該案的爭議焦點是,租船人是否能以海關扣押貨物屬于租船合同不可抗力條款中的“政府干預”為由免除承擔扣押貨物造成4.5個月的滯期費損失。該案中租船合同第28條“罷工和不可抗力”條款規定如下:

Clause 28, Strike and Force Majeure

In the event that whilst at or off the loading place or discharging place the loading and/or discharging of the vessel is prevented or delayed by any of the following occurrences: strikes, riots, civil commotions, lockouts of men, accidents and/or breakdowns on railways, stoppages on railway and/or river and/or canal by ice or frost, mechanical breakdowns at mechanical loading plants, government interferences, vessel being inoperative or rendered inoperative due to the terms and conditions of employment of the Officers and Crew, time so lost shall not count as laytime or time on demurrage or detention...

3. 爭議分析

(1)“政府”主體的界定

船東認為本案涉及租船合同條款中的兩個詞語,即“政府”和“干預”,一個指行為主體,另一個指行為。關于主體,法院同意該案中涉及的是政府單位,盡管僅僅是當地財政機構。法院還認為該案中的政府機構是具有主權資格的實體。 

(2)“干預”行為的界定

關于爭議核心的兩個詞語,最為重要的是“干預”。法院認為,當前案件中法院需要判斷的是“卸港港口海關扣押貨物的行為”是否是“干預”。通常意義上的“干預”包含這種扣押貨物的具體形式,一國政府的行為在這種情況下就是通過港口海關或其他機構的行為實現的。船東主張租船合同第28條有關裝卸時間的條款,其中涉及很多例行事項的進行,這些例行事項并不是對卸貨的“干預”,而恰恰是正式卸貨作業本身的一部分。并強調問題的關鍵在于“干預”而不是“政府”。船東還引用了判例“The Ladytramp”[2012] EWHC 2879 (Com)用來說明某些特定的行為并不能被視為政府干預。
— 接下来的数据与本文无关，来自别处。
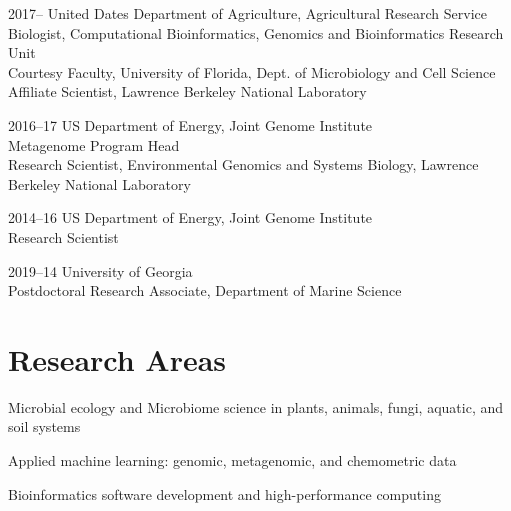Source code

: \documentclass[12pt,letterpaper]{report}
\newcommand{\listitemspace}{0.15em}
\renewenvironment{itemize}
{\begin{list}{}{\setlength{\leftmargin}{0em}
            \setlength{\parskip}{0em}
            \setlength{\itemsep}{\listitemspace}
            \setlength{\parsep}{\listitemspace}}}
    {\end{list}}
\begin{document}
    \begin{tablist}

        \item[2017--]   \tab United Dates Department of Agriculture, Agricultural Research Service \\
                             Biologist, Computational Bioinformatics, Genomics and Bioinformatics Research Unit\\
                             \tab Courtesy Faculty, University of Florida, Dept. of Microbiology and Cell Science\\
                             \tab Affiliate Scientist, Lawrence Berkeley National Laboratory
                            

        \item[2016--17] \tab US Department of Energy, Joint Genome Institute \\
                             Metagenome Program Head \\
                             Research Scientist, Environmental Genomics and Systems Biology, Lawrence Berkeley National Laboratory \\
                             
        \item[2014--16] \tab US Department of Energy, Joint Genome Institute \\
                             Research Scientist  \\

        \item[2019--14] \tab University of Georgia \\
                             Postdoctoral Research Associate, Department of Marine Science
                             
		  

    \end{tablist}

    \section*{Research Areas}

    \begin{itemize}

        \item Microbial ecology and Microbiome science in plants, animals, fungi, aquatic, and soil systems

        \item Applied machine learning: genomic, metagenomic, and chemometric data 

        \item Bioinformatics software development and high-performance computing

    \end{itemize}
\end{document}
法院認為,船東對政府干預的理解過于寬泛籠統,應當將其置于具體案件情形之中。關于船東引用的判例,其并沒有明確定義“政府干預”的明確范圍,而僅僅列舉了一些不能被視為政府干預的行為事項,對于本案, “扣押”不是通常的例行事項;為明確該案中的“扣押”是否屬“政府干預”,本案的仲裁員判斷的標準是當地海關的行為是否是“通常行為”,并且最后認定該案中海關“扣押”貨物的行為是通常行為。仲裁員還指出因為在報關文件有誤的情況下,“扣押”行為就很有可能產生,具有可預期性,因此是通常行為。法院認為“扣押貨物”是港口當局重大行政權的行使,不能被視為是“通常行為”。即便具有可預期性,可預期與通常行為不是同一個事情。通常貨物是不會被扣押、財產權也是不會被隨意侵犯的。

對于政府的不同行為,船東還做出了如下區分:其一,不可預期的、胡亂干涉的、不受當事人控制的政府干預行為;其二,針對貨物和貨物文件的事先存在的法律的可預期的和日常的執行行為。并且認為第一種是不可抗力,第二種即不屬于不可抗力。法院認為租船合同第28條中的政府干預所表達的不是第一種的意思,而船東第二種行為解讀也不能對應該案中的扣押貨物行為。同時,該條的標題雖然用了不可抗力這個詞,但是這只是下面列舉事項的一個標簽,并不能用來限制下面免責事項的含義。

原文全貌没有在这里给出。